Determination of urgency is ‘not a motion’ in family law matter
An April 28 decision from Ontario’s Superior Court of Justice is the latest to guide lawyers on their role guiding urgent family matters through the court system during the COVID-19 pandemic.
The case raised administrative issues as well as concerns “with the conduct of both parties and counsel,” wrote Justice Marvin Kurz. Kurz said lawyers must be held to high standards even in urgent matters, “in these days of suspended courts.”
“Court resources are limited and must be allocated to those most in need,” wrote Kurz. “That means that the court must be able to efficiently triage cases to ensure that its resources are allocated to the cases most in need of its assistance and in which its help can be most efficiently provided.”
The in-chambers written decision, Haaksma v. Taylor, 2020 ONSC 2656, focuses on a request for urgent motion. The dispute — a parenting access change after a domestic violence incident — unfolded in letters between lawyers and the court.
The father’s lawyer sent a letter on April 27, seeking leave to bring an urgent motion in a proceeding that had not yet been commenced. As Kurz recounted in the decision, “[at] this time of pandemic, only the most urgent matters, consent matters, and where the parties agree, case conferences and motions in writing, can be heard.”
The mother’s lawyer then sent a responding letter, 18 pages in length, asserting the letter from the father’s lawyer was misleading. The father’s lawyer, in turn, responded, noting that the mother’s lawyer included settlement correspondence which was privileged.
The court’s preliminary determination of urgency is “not a motion,” Kurz wrote, and any determination of facts does not weigh merits of the anticipated motion. However, Kurz wrote, he could not ignore that an assertion by the father’s lawyer was “to put it mildly, inaccurate and capable of misleading the court.” The lawyer, said Kurz, should have been “more circumspect” of the father’s assertion when writing the letter.
“There can be a world of difference between an outright refusal to allow parenting time and an attempt to do so upon one’s own terms. That is particularly the case when the other parent is willing to agree to something approaching equal shared parenting,” wrote Kurz of the father’s “misleading” letter.
“Thus, even though the process of determining urgency for the purpose of leave to bring an urgent motion is not a motion, there is still a duty of candour that attaches to it.”
The letter of the mother’s lawyer also raised concerns for Kurz. The mother’s lawyer violated an addendum which calls for “only the party seeking leave to bring an urgent motion to correspond with the court.”
“That letter is to be a maximum of two pages,” said Kurz. “There is no right of response (let alone reply) unless so invited by the court.”
Further, Kurz said, the mother’s lawyer “should know better than to include in correspondence with the court privileged settlement correspondence.”

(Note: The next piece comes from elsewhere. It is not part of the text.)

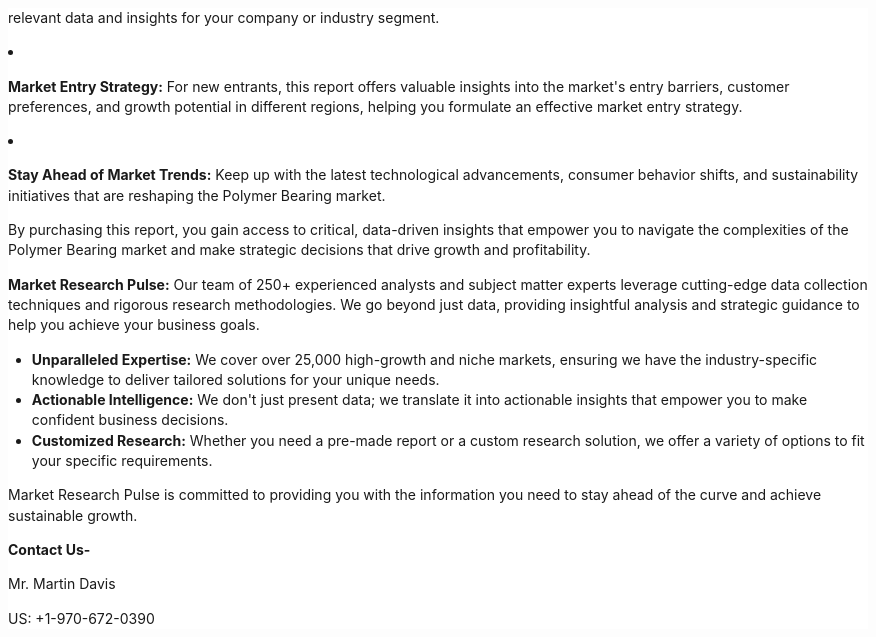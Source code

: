 relevant data and insights for your company or industry segment.</p></li><li><p><strong>Market Entry Strategy:</strong> For new entrants, this report offers valuable insights into the market's entry barriers, customer preferences, and growth potential in different regions, helping you formulate an effective market entry strategy.</p></li><li><p><strong>Stay Ahead of Market Trends:</strong> Keep up with the latest technological advancements, consumer behavior shifts, and sustainability initiatives that are reshaping the Polymer Bearing market.</p></li></ol><p>By purchasing this report, you gain access to critical, data-driven insights that empower you to navigate the complexities of the Polymer Bearing market and make strategic decisions that drive growth and profitability.</p><p><strong>Market Research Pulse:</strong>&nbsp;Our team of 250+ experienced analysts and subject matter experts leverage cutting-edge data collection techniques and rigorous research methodologies. We go beyond just data, providing insightful analysis and strategic guidance to help you achieve your business goals.</p><ul><li><strong>Unparalleled Expertise:</strong>&nbsp;We cover over 25,000 high-growth and niche markets, ensuring we have the industry-specific knowledge to deliver tailored solutions for your unique needs.</li><li><strong>Actionable Intelligence:</strong>&nbsp;We don't just present data; we translate it into actionable insights that empower you to make confident business decisions.</li><li><strong>Customized Research:</strong>&nbsp;Whether you need a pre-made report or a custom research solution, we offer a variety of options to fit your specific requirements.</li></ul><p>Market Research Pulse is committed to providing you with the information you need to stay ahead of the curve and achieve sustainable growth.</p><p><strong>Contact Us-</strong></p><p>Mr. Martin Davis</p><p>US: +1-970-672-0390</p>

“In non-COVID-19 times, such unilateral correspondence is not appropriate or acceptable,” wrote Kurz. “At this time, without having heard any submissions, I wish to be careful about setting an absolute standard of candour in ‘urgent’ letters to the court. . . . By being candid with the court in their correspondence seeking an ‘urgent’ motion, counsel help to avoid opening that second battlefield of argument, of whether the leave to argue the motion would have been granted had counsel been candid with the court.”
Kurz also noted that there is a requirement of cooperation of counsel, citing a decision from early April, Ramdass v. Ramdass, 2020 ONSC 1983.
“[The] role of lawyers during times of restricted access to court adjudication does not relieve them of their obligation to attempt to negotiate resolution of family matters in their clients' and their clients' children's best interests,” said the Ramdass decision. “I would go further, and observe that in times of restricted court access, the role of parties' counsel is more important than ever.”
Counsel for both parties declined to comment to Law Times as the matter is ongoing.